_Task to carry out_
For this exercise, transcribe all the entries exactly as given and omit the images.

Data entries:
+ + +
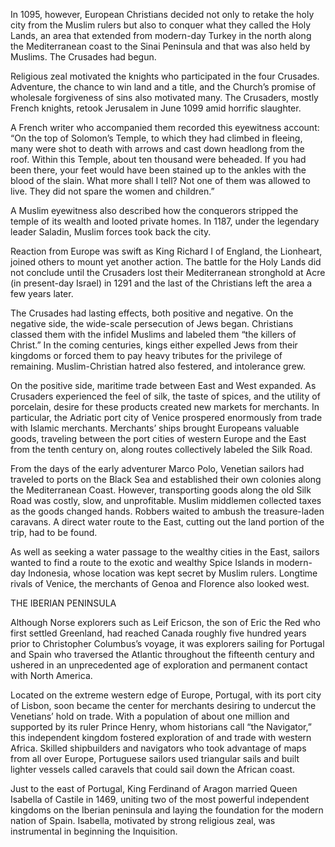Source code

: In 1095, however, European Christians decided not only to retake the holy city from the Muslim rulers but also to conquer what they called the Holy Lands, an area that extended from modern-day Turkey in the north along the Mediterranean coast to the Sinai Peninsula and that was also held by Muslims. The Crusades had begun. 

Religious zeal motivated the knights who participated in the four Crusades. Adventure, the chance to win land and a title, and the Church’s promise of wholesale forgiveness of sins also motivated many. The Crusaders, mostly French knights, retook Jerusalem in June 1099 amid horrific slaughter. 

A French writer who accompanied them recorded this eyewitness account: “On the top of Solomon’s Temple, to which they had climbed in fleeing, many were shot to death with arrows and cast down headlong from the roof. Within this Temple, about ten thousand were beheaded. If you had been there, your feet would have been stained up to the ankles with the blood of the slain. What more shall I tell? Not one of them was allowed to live. They did not spare the women and children.” 

A Muslim eyewitness also described how the conquerors stripped the temple of its wealth and looted private homes. In 1187, under the legendary leader Saladin, Muslim forces took back the city. 

Reaction from Europe was swift as King Richard I of England, the Lionheart, joined others to mount yet another action. The battle for the Holy Lands did not conclude until the Crusaders lost their Mediterranean stronghold at Acre (in present-day Israel) in 1291 and the last of the Christians left the area a few years later. 

The Crusades had lasting effects, both positive and negative. On the negative side, the wide-scale persecution of Jews began. Christians classed them with the infidel Muslims and labeled them “the killers of Christ.” In the coming centuries, kings either expelled Jews from their kingdoms or forced them to pay heavy tributes for the privilege of remaining. Muslim-Christian hatred also festered, and intolerance grew. 

On the positive side, maritime trade between East and West expanded. As Crusaders experienced the feel of silk, the taste of spices, and the utility of porcelain, desire for these products created new markets for merchants. In particular, the Adriatic port city of Venice prospered enormously from trade with Islamic merchants. Merchants’ ships brought Europeans valuable goods, traveling between the port cities of western Europe and the East from the tenth century on, along routes collectively labeled the Silk Road. 

From the days of the early adventurer Marco Polo, Venetian sailors had traveled to ports on the Black Sea and established their own colonies along the Mediterranean Coast. However, transporting goods along the old Silk Road was costly, slow, and unprofitable. Muslim middlemen collected taxes as the goods changed hands. Robbers waited to ambush the treasure-laden caravans. A direct water route to the East, cutting out the land portion of the trip, had to be found. 

As well as seeking a water passage to the wealthy cities in the East, sailors wanted to find a route to the exotic and wealthy Spice Islands in modern-day Indonesia, whose location was kept secret by Muslim rulers. Longtime rivals of Venice, the merchants of Genoa and Florence also looked west. 

THE IBERIAN PENINSULA

Although Norse explorers such as Leif Ericson, the son of Eric the Red who first settled Greenland, had reached Canada roughly five hundred years prior to Christopher Columbus’s voyage, it was explorers sailing for Portugal and Spain who traversed the Atlantic throughout the fifteenth century and ushered in an unprecedented age of exploration and permanent contact with North America. 

Located on the extreme western edge of Europe, Portugal, with its port city of Lisbon, soon became the center for merchants desiring to undercut the Venetians’ hold on trade. With a population of about one million and supported by its ruler Prince Henry, whom historians call “the Navigator,” this independent kingdom fostered exploration of and trade with western Africa. Skilled shipbuilders and navigators who took advantage of maps from all over Europe, Portuguese sailors used triangular sails and built lighter vessels called caravels that could sail down the African coast. 

Just to the east of Portugal, King Ferdinand of Aragon married Queen Isabella of Castile in 1469, uniting two of the most powerful independent kingdoms on the Iberian peninsula and laying the foundation for the modern nation of Spain. Isabella, motivated by strong religious zeal, was instrumental in beginning the Inquisition.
+ + +
_Task solution_
Source code

: In 1095, however, European Christians decided not only to retake the holy city from the Muslim rulers but also to conquer what they called the Holy Lands, an area that extended from modern-day Turkey in the north along the Mediterranean coast to the Sinai Peninsula and that was also held by Muslims. The Crusades had begun. 

Religious zeal motivated the knights who participated in the four Crusades. Adventure, the chance to win land and a title, and the Church’s promise of wholesale forgiveness of sins also motivated many. The Crusaders, mostly French knights, retook Jerusalem in June 1099 amid horrific slaughter. 

A French writer who accompanied them recorded this eyewitness account: “On the top of Solomon’s Temple, to which they had climbed in fleeing, many were shot to death with arrows and cast down headlong from the roof. Within this Temple, about ten thousand were beheaded. If you had been there, your feet would have been stained up to the ankles with the blood of the slain. What more shall I tell? Not one of them was allowed to live. They did not spare the women and children.” 

A Muslim eyewitness also described how the conquerors stripped the temple of its wealth and looted private homes. In 1187, under the legendary leader Saladin, Muslim forces took back the city. 

Reaction from Europe was swift as King Richard I of England, the Lionheart, joined others to mount yet another action. The battle for the Holy Lands did not conclude until the Crusaders lost their Mediterranean stronghold at Acre (in present-day Israel) in 1291 and the last of the Christians left the area a few years later. 

The Crusades had lasting effects, both positive and negative. On the negative side, the wide-scale persecution of Jews began. Christians classed them with the infidel Muslims and labeled them “the killers of Christ.” In the coming centuries, kings either expelled Jews from their kingdoms or forced them to pay heavy tributes for the privilege of remaining. Muslim-Christian hatred also festered, and intolerance grew. 

On the positive side, maritime trade between East and West expanded. As Crusaders experienced the feel of silk, the taste of spices, and the utility of porcelain, desire for these products created new markets for merchants. In particular, the Adriatic port city of Venice prospered enormously from trade with Islamic merchants. Merchants’ ships brought Europeans valuable goods, traveling between the port cities of western Europe and the East from the tenth century on, along routes collectively labeled the Silk Road. 

From the days of the early adventurer Marco Polo, Venetian sailors had traveled to ports on the Black Sea and established their own colonies along the Mediterranean Coast. However, transporting goods along the old Silk Road was costly, slow, and unprofitable. Muslim middlemen collected taxes as the goods changed hands. Robbers waited to ambush the treasure-laden caravans. A direct water route to the East, cutting out the land portion of the trip, had to be found. 

As well as seeking a water passage to the wealthy cities in the East, sailors wanted to find a route to the exotic and wealthy Spice Islands in modern-day Indonesia, whose location was kept secret by Muslim rulers. Longtime rivals of Venice, the merchants of Genoa and Florence also looked west. 

THE IBERIAN PENINSULA

Although Norse explorers such as Leif Ericson, the son of Eric the Red who first settled Greenland, had reached Canada roughly five hundred years prior to Christopher Columbus’s voyage, it was explorers sailing for Portugal and Spain who traversed the Atlantic throughout the fifteenth century and ushered in an unprecedented age of exploration and permanent contact with North America. 

Located on the extreme western edge of Europe, Portugal, with its port city of Lisbon, soon became the center for merchants desiring to undercut the Venetians’ hold on trade. With a population of about one million and supported by its ruler Prince Henry, whom historians call “the Navigator,” this independent kingdom fostered exploration of and trade with western Africa. Skilled shipbuilders and navigators who took advantage of maps from all over Europe, Portuguese sailors used triangular sails and built lighter vessels called caravels that could sail down the African coast. 

Just to the east of Portugal, King Ferdinand of Aragon married Queen Isabella of Castile in 1469, uniting two of the most powerful independent kingdoms on the Iberian peninsula and laying the foundation for the modern nation of Spain. Isabella, motivated by strong religious zeal, was instrumental in beginning the Inquisition.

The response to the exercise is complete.